First approach: After making the test organism in tap water to achieve a minimum concentration of 10 ⁶ , solid ferrate intermediate was added to the solution for varying contact times of 1-5 minutes. Low concentration of acetic acid was used to stop the reaction at the end of the contact time. The colonies were plated on blood agar and special media for Clostridium difficile and incubated for 24-48 hours. A l0 ⁶ -log reduction for bacteria, and l0 ³ -log reduction for spores was achieved in 1 minute. Second approach: After making the test organism in distilled sterile water to achieve a minimum concentration of 10 ⁶ as described above, solid ferrate intermediate and thoroughly mixed.
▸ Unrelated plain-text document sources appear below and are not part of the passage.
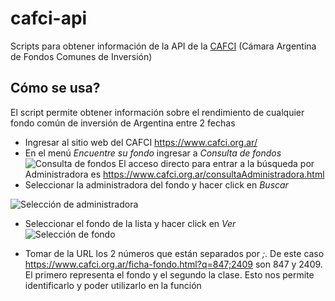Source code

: # cafci-api
Scripts para obtener información de la API de la [CAFCI](https://www.cafci.org.ar/) (Cámara Argentina de Fondos Comunes de Inversión)

## Cómo se usa?
El script permite obtener información sobre el rendimiento de cualquier fondo común de inversión de Argentina entre 2 fechas
* Ingresar al sitio web del CAFCI https://www.cafci.org.ar/
* En el menú *Encuentre su fondo* ingresar a *Consulta de fondos*
![Consulta de fondos](https://i.imgur.com/je0bIfx.png)
El acceso directo para entrar a la búsqueda por Administradora es https://www.cafci.org.ar/consultaAdministradora.html
* Seleccionar la administradora del fondo y hacer click en *Buscar*

![Selección de administradora](https://i.imgur.com/jo72OwU.png)

* Seleccionar el fondo de la lista y hacer click en *Ver*
![Selección de fondo](https://i.imgur.com/UUGa4YU.png)

* Tomar de la URL los 2 números que están separados por *;*. De este caso https://www.cafci.org.ar/ficha-fondo.html?q=847;2409 son 847 y 2409. El primero representa el fondo y el segundo la clase. Esto nos permite identificarlo y poder utilizarlo en la función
Then sodium bicarbonate was added to the solution (to activate ferrate) with varying contact times of 1-5 minutes. Low concentration of acetic acid was used to stop the reaction at the end of the contact time. The colonies were plated on blood agar and special media for Clostridium difficile and incubated for 24-48 hours. A l0 ⁶ -log reduction for bacteria, and l0 ³ -log reduction for spores was achieved in 1 minute.

Third approach: Natural occurring lake water with naturally occurring bacterial contamination from Lake Belton was tested for disinfection using ferrate. Ferrate was added to lake water along with sodium bicarbonate was added to activate ferrate. After a one-minute contact time the reaction was stopped using acetic acid. The solution was plated onto blood agar plates and incubated for 24-48 hours. Complete elimination was seen on treated water as compared to untreated controlled with an expected log reduction of at least 10 ³ .

All of the above experiments prove that the new activation method for ferrate is effective on bacteria and spores in natural occurring water as well as potable water whether it is treated or untreated.

While the preferred embodiment of the invention has been illustrated and described, it will be appreciated that various changes can be made therein without departing from the spirit and scope of the invention.